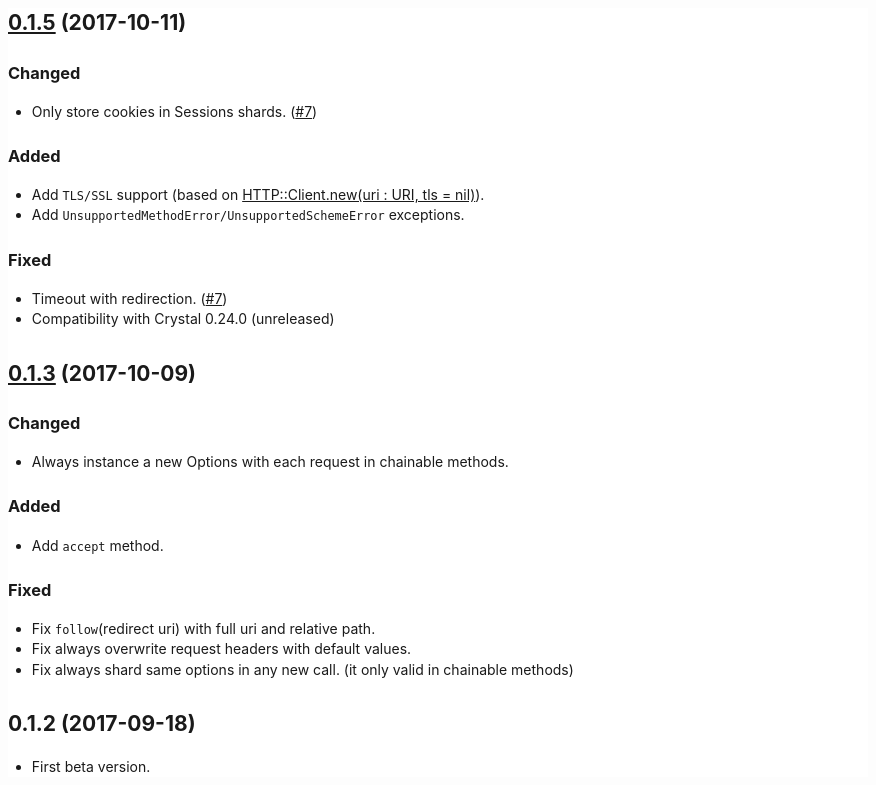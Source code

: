 ## [0.1.5] (2017-10-11)

### Changed

- Only store cookies in Sessions shards. ([#7](https://github.com/icyleaf/halite/issues/7))

### Added

- Add `TLS/SSL` support (based on [HTTP::Client.new(uri : URI, tls = nil)](https://crystal-lang.org/api/0.23.1/HTTP/Client.html#new%28uri%3AURI%2Ctls%3Dnil%29-class-method)).
- Add `UnsupportedMethodError/UnsupportedSchemeError` exceptions.

### Fixed

- Timeout with redirection. ([#7](https://github.com/icyleaf/halite/issues/7))
- Compatibility with Crystal 0.24.0 (unreleased)

## [0.1.3] (2017-10-09)

### Changed

- Always instance a new Options with each request in chainable methods.

### Added

- Add `accept` method.

### Fixed

- Fix `follow`(redirect uri) with full uri and relative path.
- Fix always overwrite request headers with default values.
- Fix always shard same options in any new call. (it only valid in chainable methods)

## 0.1.2 (2017-09-18)

- First beta version.

[Unreleased]: https://github.com/icyleaf/halite/compare/v0.10.1...HEAD
[0.10.1]: https://github.com/icyleaf/halite/compare/v0.10.0...v0.10.1
[0.10.0]: https://github.com/icyleaf/halite/compare/v0.9.2...v0.10.0
[0.9.2]: https://github.com/icyleaf/halite/compare/v0.9.1...v0.9.2
[0.9.1]: https://github.com/icyleaf/halite/compare/v0.9.0...v0.9.1
[0.9.0]: https://github.com/icyleaf/halite/compare/v0.8.0...v0.9.0
[0.8.0]: https://github.com/icyleaf/halite/compare/v0.7.5...v0.8.0
[0.7.5]: https://github.com/icyleaf/halite/compare/v0.7.4...v0.7.5
[0.7.4]: https://github.com/icyleaf/halite/compare/v0.7.3...v0.7.4
[0.7.3]: https://github.com/icyleaf/halite/compare/v0.7.2...v0.7.3
[0.7.2]: https://github.com/icyleaf/halite/compare/v0.7.1...v0.7.2
[0.7.1]: https://github.com/icyleaf/halite/compare/v0.7.0...v0.7.1
[0.7.0]: https://github.com/icyleaf/halite/compare/v0.6.0...v0.7.0
[0.6.0]: https://github.com/icyleaf/halite/compare/v0.5.0...v0.6.0
[0.5.0]: https://github.com/icyleaf/halite/compare/v0.4.0...v0.5.0
[0.4.0]: https://github.com/icyleaf/halite/compare/v0.3.2...v0.4.0
[0.3.2]: https://github.com/icyleaf/halite/compare/v0.3.1...v0.3.2
[0.3.1]: https://github.com/icyleaf/halite/compare/v0.2.0...v0.3.1
[0.2.0]: https://github.com/icyleaf/halite/compare/v0.1.5...v0.2.0
[0.1.5]: https://github.com/icyleaf/halite/compare/v0.1.3...v0.1.5
[0.1.3]: https://github.com/icyleaf/halite/compare/v0.1.2...v0.1.3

———

— What to produce —
Copy exactly the lines running from the beginning of the listing through the line that has "- First beta version.". Drop the pictures.

— Answer for the task —
Source code

: ## [0.1.5] (2017-10-11)

### Changed

- Only store cookies in Sessions shards. ([#7](https://github.com/icyleaf/halite/issues/7))

### Added

- Add `TLS/SSL` support (based on [HTTP::Client.new(uri : URI, tls = nil)](https://crystal-lang.org/api/0.23.1/HTTP/Client.html#new%28uri%3AURI%2Ctls%3Dnil%29-class-method)).
- Add `UnsupportedMethodError/UnsupportedSchemeError` exceptions.

### Fixed

- Timeout with redirection. ([#7](https://github.com/icyleaf/halite/issues/7))
- Compatibility with Crystal 0.24.0 (unreleased)

## [0.1.3] (2017-10-09)

### Changed

- Always instance a new Options with each request in chainable methods.

### Added

- Add `accept` method.

### Fixed

- Fix `follow`(redirect uri) with full uri and relative path.
- Fix always overwrite request headers with default values.
- Fix always shard same options in any new call. (it only valid in chainable methods)

## 0.1.2 (2017-09-18)

- First beta version.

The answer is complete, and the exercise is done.